"It depends on where AI is used": Players' attitude patterns and evaluative logics toward different AI applications in digital games

Source: arXiv:2604.27812 · Published 2026-04-30 · By Ting-Chen Hsu, Jiangxu Lin, Wenran Chen, Fei Qin, Zheyuan Zhang

TL;DR

This paper asks a narrower question than “do players like AI in games?” It argues that player acceptance depends on the site of intervention: the same AI label is evaluated differently when it drives NPC dialogue, generates narrative, adjusts balance, recommends content, moderates communities, creates art, supports co-creation, or changes gameplay systems. The authors use an open-ended survey to surface the reasons players give for accepting, rejecting, or conditionally accepting AI across these eight contexts.

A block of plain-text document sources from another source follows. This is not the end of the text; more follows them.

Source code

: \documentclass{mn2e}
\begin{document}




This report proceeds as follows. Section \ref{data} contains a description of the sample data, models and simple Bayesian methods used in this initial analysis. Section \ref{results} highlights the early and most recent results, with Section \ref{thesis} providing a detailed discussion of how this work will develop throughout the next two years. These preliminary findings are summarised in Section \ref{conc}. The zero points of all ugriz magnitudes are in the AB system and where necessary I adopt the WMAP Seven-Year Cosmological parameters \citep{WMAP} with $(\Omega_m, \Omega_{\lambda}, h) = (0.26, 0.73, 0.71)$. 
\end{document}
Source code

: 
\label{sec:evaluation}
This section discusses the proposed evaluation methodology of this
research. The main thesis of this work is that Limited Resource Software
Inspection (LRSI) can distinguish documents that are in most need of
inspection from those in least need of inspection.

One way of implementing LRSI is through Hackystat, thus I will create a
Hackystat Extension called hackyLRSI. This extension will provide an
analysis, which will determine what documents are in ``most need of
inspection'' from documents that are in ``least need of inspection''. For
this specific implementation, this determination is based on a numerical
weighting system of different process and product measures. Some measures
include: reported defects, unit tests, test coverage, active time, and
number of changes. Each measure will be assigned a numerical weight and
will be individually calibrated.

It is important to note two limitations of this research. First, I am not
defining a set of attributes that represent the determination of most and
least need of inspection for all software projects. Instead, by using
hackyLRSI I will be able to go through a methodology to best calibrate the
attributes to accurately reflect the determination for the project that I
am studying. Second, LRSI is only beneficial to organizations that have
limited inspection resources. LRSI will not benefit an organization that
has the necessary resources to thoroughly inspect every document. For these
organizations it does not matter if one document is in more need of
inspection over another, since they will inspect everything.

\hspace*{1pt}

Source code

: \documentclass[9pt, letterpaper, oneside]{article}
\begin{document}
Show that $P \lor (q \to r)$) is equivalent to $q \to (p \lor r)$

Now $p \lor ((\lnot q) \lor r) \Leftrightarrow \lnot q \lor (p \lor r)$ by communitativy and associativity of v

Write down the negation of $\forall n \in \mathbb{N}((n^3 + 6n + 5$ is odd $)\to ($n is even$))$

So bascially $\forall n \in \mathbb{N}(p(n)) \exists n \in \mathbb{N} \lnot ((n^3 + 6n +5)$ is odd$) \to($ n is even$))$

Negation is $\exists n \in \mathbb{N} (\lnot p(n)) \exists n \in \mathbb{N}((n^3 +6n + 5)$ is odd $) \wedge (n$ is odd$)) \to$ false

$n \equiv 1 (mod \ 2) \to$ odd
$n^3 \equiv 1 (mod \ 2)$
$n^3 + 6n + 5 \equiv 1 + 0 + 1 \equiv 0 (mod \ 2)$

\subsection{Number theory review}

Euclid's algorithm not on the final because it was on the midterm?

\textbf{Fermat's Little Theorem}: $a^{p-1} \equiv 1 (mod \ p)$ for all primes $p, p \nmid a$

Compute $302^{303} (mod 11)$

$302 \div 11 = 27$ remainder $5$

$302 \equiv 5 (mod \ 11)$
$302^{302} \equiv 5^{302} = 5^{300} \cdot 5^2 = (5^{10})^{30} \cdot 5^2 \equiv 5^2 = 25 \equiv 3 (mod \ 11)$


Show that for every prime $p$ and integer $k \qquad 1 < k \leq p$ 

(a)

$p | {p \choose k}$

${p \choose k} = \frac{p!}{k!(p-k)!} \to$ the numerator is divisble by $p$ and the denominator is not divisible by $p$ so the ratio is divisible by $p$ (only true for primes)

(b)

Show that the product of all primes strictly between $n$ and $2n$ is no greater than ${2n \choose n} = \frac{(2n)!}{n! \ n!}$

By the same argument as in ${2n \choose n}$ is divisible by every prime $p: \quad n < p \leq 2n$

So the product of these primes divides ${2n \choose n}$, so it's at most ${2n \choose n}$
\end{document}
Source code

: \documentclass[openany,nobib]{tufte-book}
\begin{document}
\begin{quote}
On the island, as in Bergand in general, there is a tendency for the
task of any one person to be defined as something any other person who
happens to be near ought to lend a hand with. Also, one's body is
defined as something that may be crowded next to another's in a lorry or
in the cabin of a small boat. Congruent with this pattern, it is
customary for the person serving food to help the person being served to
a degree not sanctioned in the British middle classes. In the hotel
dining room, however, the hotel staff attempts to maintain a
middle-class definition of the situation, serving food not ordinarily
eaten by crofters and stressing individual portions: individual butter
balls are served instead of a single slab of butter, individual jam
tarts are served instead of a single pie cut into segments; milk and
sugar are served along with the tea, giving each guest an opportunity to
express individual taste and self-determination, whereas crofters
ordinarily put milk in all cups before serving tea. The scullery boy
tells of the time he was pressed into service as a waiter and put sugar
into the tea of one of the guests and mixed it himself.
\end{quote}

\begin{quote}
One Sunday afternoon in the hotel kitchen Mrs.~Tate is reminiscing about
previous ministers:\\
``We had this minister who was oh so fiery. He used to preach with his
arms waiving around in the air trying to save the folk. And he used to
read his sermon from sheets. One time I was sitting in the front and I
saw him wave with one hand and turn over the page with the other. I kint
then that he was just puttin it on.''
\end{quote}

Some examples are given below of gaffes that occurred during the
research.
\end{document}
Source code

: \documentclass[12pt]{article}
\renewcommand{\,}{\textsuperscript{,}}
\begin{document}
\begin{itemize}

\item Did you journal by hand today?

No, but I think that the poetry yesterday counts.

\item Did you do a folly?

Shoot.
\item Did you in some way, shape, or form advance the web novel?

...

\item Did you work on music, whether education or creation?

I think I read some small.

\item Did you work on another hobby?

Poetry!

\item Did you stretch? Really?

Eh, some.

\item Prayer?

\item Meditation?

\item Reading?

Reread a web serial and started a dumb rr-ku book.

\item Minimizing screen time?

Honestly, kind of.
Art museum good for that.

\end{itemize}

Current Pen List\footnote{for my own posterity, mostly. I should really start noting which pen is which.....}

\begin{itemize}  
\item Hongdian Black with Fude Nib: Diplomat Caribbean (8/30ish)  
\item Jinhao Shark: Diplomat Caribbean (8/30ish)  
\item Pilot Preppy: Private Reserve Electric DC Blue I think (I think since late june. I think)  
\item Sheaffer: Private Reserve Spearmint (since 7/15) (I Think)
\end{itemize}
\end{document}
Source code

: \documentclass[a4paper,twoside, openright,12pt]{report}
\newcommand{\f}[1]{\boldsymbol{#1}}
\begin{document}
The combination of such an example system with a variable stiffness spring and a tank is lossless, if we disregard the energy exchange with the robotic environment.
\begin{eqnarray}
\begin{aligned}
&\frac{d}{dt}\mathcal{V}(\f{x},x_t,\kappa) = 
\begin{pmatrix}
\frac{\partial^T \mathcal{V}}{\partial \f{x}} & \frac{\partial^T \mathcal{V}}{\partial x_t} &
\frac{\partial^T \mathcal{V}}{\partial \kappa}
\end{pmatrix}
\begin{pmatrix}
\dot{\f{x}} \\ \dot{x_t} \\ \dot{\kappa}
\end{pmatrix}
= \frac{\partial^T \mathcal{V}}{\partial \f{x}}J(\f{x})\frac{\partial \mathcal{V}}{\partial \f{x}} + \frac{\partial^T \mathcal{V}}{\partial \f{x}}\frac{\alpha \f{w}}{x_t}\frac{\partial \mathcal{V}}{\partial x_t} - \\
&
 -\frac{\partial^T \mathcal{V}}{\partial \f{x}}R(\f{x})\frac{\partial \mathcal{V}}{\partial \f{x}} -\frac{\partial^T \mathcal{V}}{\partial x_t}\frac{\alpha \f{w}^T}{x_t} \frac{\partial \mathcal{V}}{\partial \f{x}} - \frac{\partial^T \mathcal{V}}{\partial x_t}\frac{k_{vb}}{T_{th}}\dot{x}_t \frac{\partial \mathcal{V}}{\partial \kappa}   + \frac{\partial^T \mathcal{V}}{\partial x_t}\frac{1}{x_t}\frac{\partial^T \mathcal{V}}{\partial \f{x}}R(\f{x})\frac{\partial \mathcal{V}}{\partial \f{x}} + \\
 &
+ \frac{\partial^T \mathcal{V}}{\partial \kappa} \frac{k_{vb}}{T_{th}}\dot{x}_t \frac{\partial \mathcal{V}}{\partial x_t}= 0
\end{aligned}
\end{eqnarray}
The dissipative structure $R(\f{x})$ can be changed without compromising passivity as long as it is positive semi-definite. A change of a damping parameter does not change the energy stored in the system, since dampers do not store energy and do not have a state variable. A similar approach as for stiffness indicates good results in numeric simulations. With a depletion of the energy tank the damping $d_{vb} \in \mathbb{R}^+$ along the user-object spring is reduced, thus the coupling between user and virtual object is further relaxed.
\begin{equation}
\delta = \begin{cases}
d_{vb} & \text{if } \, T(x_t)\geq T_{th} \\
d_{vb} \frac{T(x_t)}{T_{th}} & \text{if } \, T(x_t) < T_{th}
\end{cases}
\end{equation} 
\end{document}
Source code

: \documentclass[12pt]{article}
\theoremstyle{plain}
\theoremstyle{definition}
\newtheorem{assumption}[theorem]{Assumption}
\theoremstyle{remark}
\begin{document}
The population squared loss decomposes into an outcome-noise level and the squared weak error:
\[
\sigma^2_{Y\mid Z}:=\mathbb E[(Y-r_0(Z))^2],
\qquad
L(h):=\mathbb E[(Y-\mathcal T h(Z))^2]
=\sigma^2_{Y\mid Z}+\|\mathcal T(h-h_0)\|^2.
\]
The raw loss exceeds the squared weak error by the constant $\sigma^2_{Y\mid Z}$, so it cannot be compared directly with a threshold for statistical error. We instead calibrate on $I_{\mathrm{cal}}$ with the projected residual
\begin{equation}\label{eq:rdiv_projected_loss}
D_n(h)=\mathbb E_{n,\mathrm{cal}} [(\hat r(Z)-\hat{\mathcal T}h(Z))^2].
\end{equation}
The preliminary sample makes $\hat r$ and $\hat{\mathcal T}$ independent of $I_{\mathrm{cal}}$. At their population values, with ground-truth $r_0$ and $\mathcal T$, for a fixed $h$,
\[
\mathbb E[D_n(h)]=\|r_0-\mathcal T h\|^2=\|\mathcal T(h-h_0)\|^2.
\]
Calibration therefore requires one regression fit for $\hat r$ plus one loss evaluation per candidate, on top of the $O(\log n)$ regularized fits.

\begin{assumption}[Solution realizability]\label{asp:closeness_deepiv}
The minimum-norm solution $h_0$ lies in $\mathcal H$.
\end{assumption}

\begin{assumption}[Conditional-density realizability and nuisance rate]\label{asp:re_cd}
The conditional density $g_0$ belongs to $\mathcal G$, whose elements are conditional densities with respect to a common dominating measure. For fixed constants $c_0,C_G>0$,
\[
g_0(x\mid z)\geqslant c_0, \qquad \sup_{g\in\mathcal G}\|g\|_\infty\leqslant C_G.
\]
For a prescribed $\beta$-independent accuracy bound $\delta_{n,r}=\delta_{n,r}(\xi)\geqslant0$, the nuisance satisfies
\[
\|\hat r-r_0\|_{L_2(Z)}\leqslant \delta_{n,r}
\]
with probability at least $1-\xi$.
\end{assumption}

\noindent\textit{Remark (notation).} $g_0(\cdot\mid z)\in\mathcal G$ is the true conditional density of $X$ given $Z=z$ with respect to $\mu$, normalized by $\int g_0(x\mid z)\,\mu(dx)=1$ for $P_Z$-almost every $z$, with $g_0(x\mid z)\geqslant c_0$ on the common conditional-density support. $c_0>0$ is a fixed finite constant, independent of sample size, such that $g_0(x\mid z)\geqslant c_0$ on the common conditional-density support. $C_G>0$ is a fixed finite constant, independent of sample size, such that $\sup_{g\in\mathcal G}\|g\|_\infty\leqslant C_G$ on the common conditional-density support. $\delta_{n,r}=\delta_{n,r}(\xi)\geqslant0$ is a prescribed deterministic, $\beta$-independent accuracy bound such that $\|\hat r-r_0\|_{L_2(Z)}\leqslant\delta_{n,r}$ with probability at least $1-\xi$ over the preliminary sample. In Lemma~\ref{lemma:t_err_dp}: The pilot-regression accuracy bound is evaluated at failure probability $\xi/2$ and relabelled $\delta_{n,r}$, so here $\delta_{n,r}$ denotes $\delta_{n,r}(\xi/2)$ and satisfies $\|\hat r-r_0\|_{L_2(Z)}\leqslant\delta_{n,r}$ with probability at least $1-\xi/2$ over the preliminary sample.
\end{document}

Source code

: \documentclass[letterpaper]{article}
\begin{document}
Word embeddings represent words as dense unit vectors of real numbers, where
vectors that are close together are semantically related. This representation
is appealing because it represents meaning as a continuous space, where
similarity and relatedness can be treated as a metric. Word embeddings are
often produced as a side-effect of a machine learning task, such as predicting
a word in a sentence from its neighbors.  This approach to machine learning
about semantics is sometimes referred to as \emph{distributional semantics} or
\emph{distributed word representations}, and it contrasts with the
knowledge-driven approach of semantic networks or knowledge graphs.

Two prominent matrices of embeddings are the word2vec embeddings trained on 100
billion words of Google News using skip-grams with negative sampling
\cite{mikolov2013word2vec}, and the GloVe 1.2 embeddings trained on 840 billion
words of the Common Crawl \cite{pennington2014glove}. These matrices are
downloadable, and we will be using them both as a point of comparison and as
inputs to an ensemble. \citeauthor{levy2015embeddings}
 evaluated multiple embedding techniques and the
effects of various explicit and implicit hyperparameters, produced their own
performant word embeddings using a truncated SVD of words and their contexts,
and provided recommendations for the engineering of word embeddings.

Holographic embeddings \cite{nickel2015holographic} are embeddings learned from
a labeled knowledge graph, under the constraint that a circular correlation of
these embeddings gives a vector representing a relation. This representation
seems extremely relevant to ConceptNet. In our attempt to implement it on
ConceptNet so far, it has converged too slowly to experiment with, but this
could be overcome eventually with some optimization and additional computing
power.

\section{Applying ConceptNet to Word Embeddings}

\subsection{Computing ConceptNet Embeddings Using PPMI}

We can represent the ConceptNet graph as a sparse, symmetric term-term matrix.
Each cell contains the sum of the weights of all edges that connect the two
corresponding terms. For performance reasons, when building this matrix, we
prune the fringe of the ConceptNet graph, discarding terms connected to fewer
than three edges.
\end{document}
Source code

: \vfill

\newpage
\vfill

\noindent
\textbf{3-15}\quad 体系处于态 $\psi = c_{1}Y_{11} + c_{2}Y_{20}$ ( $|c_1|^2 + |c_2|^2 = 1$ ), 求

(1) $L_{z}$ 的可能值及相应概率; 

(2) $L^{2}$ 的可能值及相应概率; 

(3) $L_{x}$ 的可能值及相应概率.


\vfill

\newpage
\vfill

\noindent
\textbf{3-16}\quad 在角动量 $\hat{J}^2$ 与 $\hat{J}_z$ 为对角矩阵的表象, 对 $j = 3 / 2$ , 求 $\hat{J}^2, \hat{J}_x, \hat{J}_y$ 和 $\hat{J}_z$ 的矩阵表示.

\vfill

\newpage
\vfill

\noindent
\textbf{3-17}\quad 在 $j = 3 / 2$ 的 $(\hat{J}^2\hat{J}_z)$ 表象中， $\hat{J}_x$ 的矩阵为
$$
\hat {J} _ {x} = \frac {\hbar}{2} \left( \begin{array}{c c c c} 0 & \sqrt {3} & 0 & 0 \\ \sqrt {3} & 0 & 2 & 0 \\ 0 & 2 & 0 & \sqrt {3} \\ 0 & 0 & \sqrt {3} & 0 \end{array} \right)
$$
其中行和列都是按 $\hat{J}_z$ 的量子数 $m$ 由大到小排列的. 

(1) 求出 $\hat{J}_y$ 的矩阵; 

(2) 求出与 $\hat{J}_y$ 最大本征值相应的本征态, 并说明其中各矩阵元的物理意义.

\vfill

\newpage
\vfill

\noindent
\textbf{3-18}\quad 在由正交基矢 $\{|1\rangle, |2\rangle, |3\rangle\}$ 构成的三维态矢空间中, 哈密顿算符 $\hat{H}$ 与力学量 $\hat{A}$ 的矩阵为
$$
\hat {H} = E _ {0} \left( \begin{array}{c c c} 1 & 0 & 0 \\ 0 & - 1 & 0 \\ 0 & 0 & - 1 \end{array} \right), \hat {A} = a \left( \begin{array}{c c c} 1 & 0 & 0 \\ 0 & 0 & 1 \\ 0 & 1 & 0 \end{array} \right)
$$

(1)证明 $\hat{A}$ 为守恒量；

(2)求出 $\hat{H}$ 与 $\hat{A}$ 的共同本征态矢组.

The core contribution is a cross-context thematic map. From 1,856 valid open-text responses collected from 310 questionnaires, the authors identify recurring reasons for support and resistance, then compress them into six higher-level evaluative logics: experiential enrichment, instrumental efficiency, system reliability, agency and control, authorship and compliance, and human oversight. The result is a context-sensitive model of AI acceptance in games: players tend to welcome AI when it improves immersion, novelty, personalization, or efficiency, but resist it when it threatens stability, autonomy, authenticity, fairness, ownership, or accountability.

Key findings

The survey yielded 345 questionnaires and 2,760 open-ended responses; after removing 35 invalid questionnaires and 624 invalid individual responses, the final thematic analysis set was 1,856 valid responses from 310 questionnaires.
Two researchers pre-coded 20% of the cleaned data and reached Cohen’s κ = 0.71, which the paper treats as substantial agreement before finalizing the codebook.
Across the 1,856 valid responses, the team identified 2,562 coded segments, averaging 1.38 codes per response; 584 responses (31.47%) received more than one code.
Players welcomed AI-driven NPCs mainly for immersion/presence, personalization/richness, freedom, and lower development cost, but resisted them for out-of-character behavior, lack of emotion, logical confusion, and low system stability.
For dynamic balance adjustment, players supported AI when it reduced frustration, preserved challenge, or improved personalization, but opposed it when it disrupted rhythm, weakened autonomy, or reduced sense of achievement.
For personalized matching/recommendation, support centered on efficiency and catering to diverse preferences, while opposition centered on monotony, inaccurate matching, impaired autonomy, and privacy concerns.
For art asset generation, acceptance was tied to developer benefits, completion, and aesthetics, while rejection emphasized low innovation, weak authenticity/emotionality, copyright risk, limited controllability, and a perfunctory feeling.
The paper identifies six evaluative logics that recur across contexts: experiential enrichment, instrumental efficiency, system reliability, agency and control, authorship and compliance, and human oversight.

Methodology — deep read

The study is framed as a context-sensitive attitude analysis rather than a performance benchmark or a system-building paper. The implicit threat model is not adversarial security; instead, the “problem” is understanding how players evaluate AI when it intervenes in different parts of the game ecosystem. The authors assume respondents are ordinary game players with subjective experiences and preferences, and they are interested in reasons for acceptance, rejection, and conditional acceptance rather than trying to infer causal effects or population prevalence.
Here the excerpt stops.